Kitap, kronolojik bir esasla bölümlere ayrılmış. Koschorrek yola çıkışından başlıyor ve Stalingrad'da yaşadığı savaştan kıl payı kaçışına, İtalyan partizanlarından peşinden Rus cehennemine dönüşüne, Nikopol köprübaşındaki teyakkuz vaziyetinden dipsiz çamur deryalarının ortasına, Nemmersdorf'daki ölüler üzerine çöken akbabalardan Polonya ve Sibirya'ya dek savaşın her hâlini oldukça akıcı bir üslupla aktarıyor. Tüm anlatıma birçok görsel ve harita eşlik ediyor. Okuyucu bir yandan Eylül/Ekim 1942'de alevler içindeki Stalingrad'ı görürken diğer yandan Rusya’nın çamur deryasına dönmüş arazisinde Bug istikametinde yapılan ricatın güzergâhını takip edebiliyor. Koschorrek, savaşı ne yüceltmek ne de yargılamak istemediğini önsözünde belirtiyor. Rusya’da cephe hattında yaşadığı şahsi tecrübelerini ve savaşa bakış açısını tüm gerçekliğiyle tasvir ederken "savaşın büyük kısmını Rus topraklarındaki berbat avcı çukurlarında geçiren ve bu çukurları yalnızca düşmanla çarpışmak zorunda kaldığı zamanlarda terk eden ismi meçhul sayısız askeri takdirle anmak" da onun yazım amaçlarından biri.

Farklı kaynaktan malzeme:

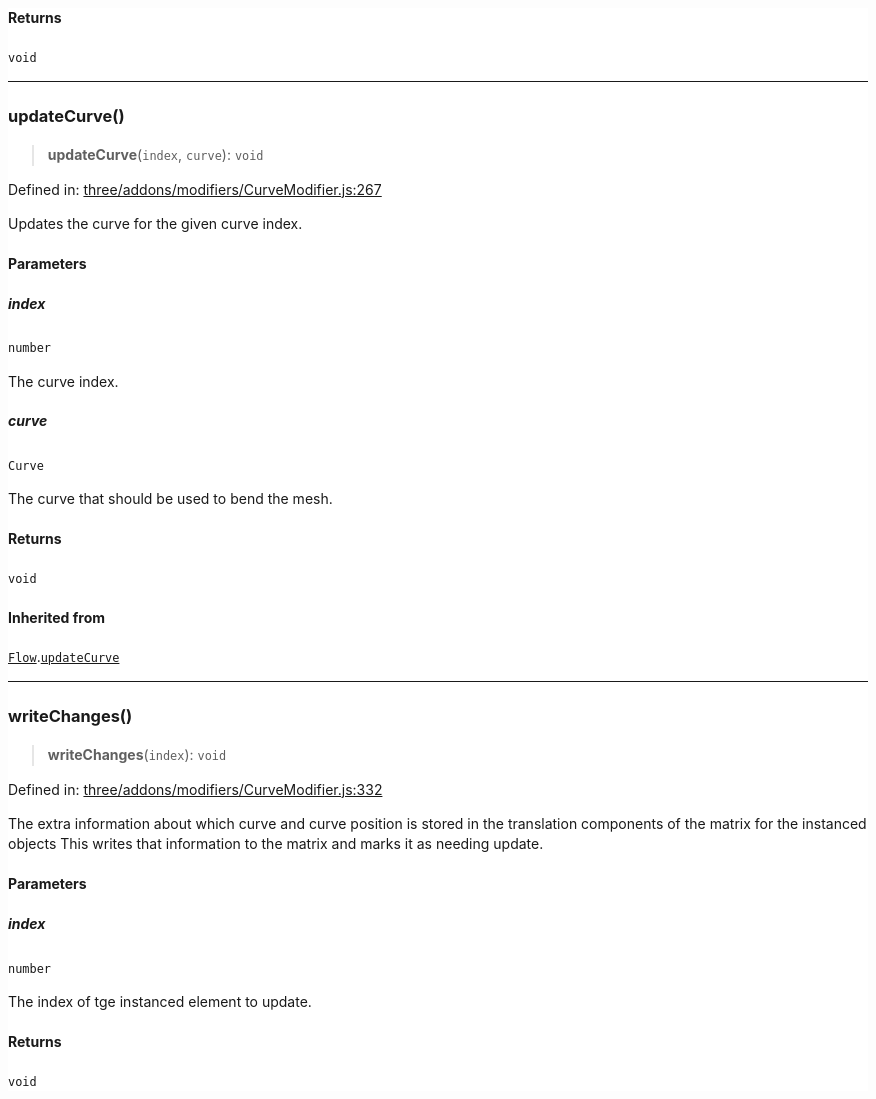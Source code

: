 #### Returns

`void`

***

### updateCurve()

> **updateCurve**(`index`, `curve`): `void`

Defined in: [three/addons/modifiers/CurveModifier.js:267](https://github.com/DefinitelyMaybe/three-i18n/blob/fa57b79433d1c349ffb23a78727299c8d4190136/three/addons/modifiers/CurveModifier.js#L267)

Updates the curve for the given curve index.

#### Parameters

##### index

`number`

The curve index.

##### curve

`Curve`

The curve that should be used to bend the mesh.

#### Returns

`void`

#### Inherited from

[`Flow`](/addons/classes/flow/).[`updateCurve`](/addons/classes/flow/#updatecurve)

***

### writeChanges()

> **writeChanges**(`index`): `void`

Defined in: [three/addons/modifiers/CurveModifier.js:332](https://github.com/DefinitelyMaybe/three-i18n/blob/fa57b79433d1c349ffb23a78727299c8d4190136/three/addons/modifiers/CurveModifier.js#L332)

The extra information about which curve and curve position is stored in the translation components of the matrix for the instanced objects
This writes that information to the matrix and marks it as needing update.

#### Parameters

##### index

`number`

The index of tge instanced element to update.

#### Returns

`void`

Bir an evvel öldürmesi için kendisine teslim edilen Sovyet askerlerini silahsız oldukları gerekçesiyle öldürmeyen bir asker var karşımızda. Hem iklim hem de duygu yoğunluğu anlamında tüm yaşadıklarını zihninde taşıyan bir asker. Cephe hattında arkadaşlarını kaybeden, cephane ve yiyecek yetersizliği yüzünden sık sık psikolojik ve fizyolojik gerilimlere saplanan, yaşarken cehennemi yaşayan bir asker. Bir notu onun ruh hâlini tam manasıyla ortaya seriyor: "Şimdi küçük bir tepenin üzerinde dikiliyorduk ve şehrin bir bölümü gözlerimizin önündeydi. Daha fazla kara duman ve için için yanan ateş – ne korkunç bir manzaraydı. Stalingrad’ın sıcak nefesini hissedebiliyorduk. Nero, Roma’yı ateşe verdiğinde demek ki şehir böyle görünüyordu. Ancak bir farkla: bu kez şehrin cehennemi andıran görüntüsünü daha kötü hale getiren ölümcül patlamalar ve çığlığı andıran sesiyle düşen bombalar, ortaya çıkan deliliğin çıtasını yükseltiyor ve bakan kişiye dünyanın sonuna şahitlik ediyormuş hissi yaşatıyordu."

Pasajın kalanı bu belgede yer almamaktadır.